According to a contract between the city and the state-owned park, the city lent the fire-department artifacts to the park under the condition that the park would care for and maintain them. The park was also required to employ a curator and keep the Ottinger Hall museum open to the public.
However, since the museum's opening, it has mostly been closed and used only for special events. The curator, Kenyon Kennard, resigned in May 2006.
Matt Dahl, the park's executive director, said Wednesday that the Ottinger Hall items have been cared for and maintained. The hall has been closed because of the living history site's limited funds, which make it difficult to keep all the buildings open. And the park is in the process of hiring various curators with different expertise on a contractual basis.
Kennard, however, has been vocal over his concern with how the historic pioneer artifacts at the park have been treated. He said that was one of the reasons he quit last year.

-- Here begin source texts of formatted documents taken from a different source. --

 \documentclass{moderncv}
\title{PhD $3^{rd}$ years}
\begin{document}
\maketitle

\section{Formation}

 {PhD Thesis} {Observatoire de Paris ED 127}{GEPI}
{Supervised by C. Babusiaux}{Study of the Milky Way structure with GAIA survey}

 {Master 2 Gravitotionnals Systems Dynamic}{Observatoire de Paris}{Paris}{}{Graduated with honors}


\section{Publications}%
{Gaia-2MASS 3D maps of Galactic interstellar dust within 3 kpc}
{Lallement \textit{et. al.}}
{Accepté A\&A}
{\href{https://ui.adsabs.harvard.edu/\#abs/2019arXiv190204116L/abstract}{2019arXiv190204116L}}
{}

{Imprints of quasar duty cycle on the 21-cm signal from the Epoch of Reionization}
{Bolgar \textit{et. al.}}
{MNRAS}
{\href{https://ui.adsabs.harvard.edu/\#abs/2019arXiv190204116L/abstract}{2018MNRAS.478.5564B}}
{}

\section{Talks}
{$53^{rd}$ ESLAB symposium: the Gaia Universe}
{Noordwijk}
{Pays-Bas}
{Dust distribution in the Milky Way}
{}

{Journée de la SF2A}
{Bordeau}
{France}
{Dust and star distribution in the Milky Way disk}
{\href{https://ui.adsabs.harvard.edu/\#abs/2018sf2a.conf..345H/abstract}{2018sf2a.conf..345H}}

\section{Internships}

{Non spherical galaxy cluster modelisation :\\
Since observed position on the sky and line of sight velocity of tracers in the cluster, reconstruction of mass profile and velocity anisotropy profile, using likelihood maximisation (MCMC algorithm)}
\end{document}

"These things belong to the people of Utah, and with that come certain things that have to be performed," he said. "There's some terribly significant objects there. There are objects there that are priceless."
Kennard recently contacted Salt Lake City Mayor Rocky Anderson to inform him of the breach of contract. The former curator also alleges that some artifacts have been destroyed by a leaky roof. Dahl, meanwhile, says the leak was fixed long ago and no artifacts were destroyed.
Dahl organized the meeting between the park and city. Neither the city nor the state has talked about a contract violation with the park.
Patrick Thronson, spokesman for Anderson, said the city lent the artifacts with the agreement that they would be cared for. He said the city was alerted a couple of weeks ago "that this could be a potential issue, and there may be a violation of that agreement."
"They're historic artifacts from the city's fire department — captains' helmets, equipment, uniforms, many of which ... national organizations and museums have been interested in," he said. "They are rare in terms of what exists in other areas of the country in that era of firefighting."
Meanwhile, signatures are adding up on an online petition seeking to put ownership of the park in state hands. Kennard set up the site www.savetheplace.net to try to garner a half-million signatures to send to the governor and other state leaders. As of Wednesday, Kennard's group had almost 800 signatures.
The group members disapprove of the 12-acre, 50-year land lease and say the private foundation that now guides the park is failing to protect the area's historical value and setting.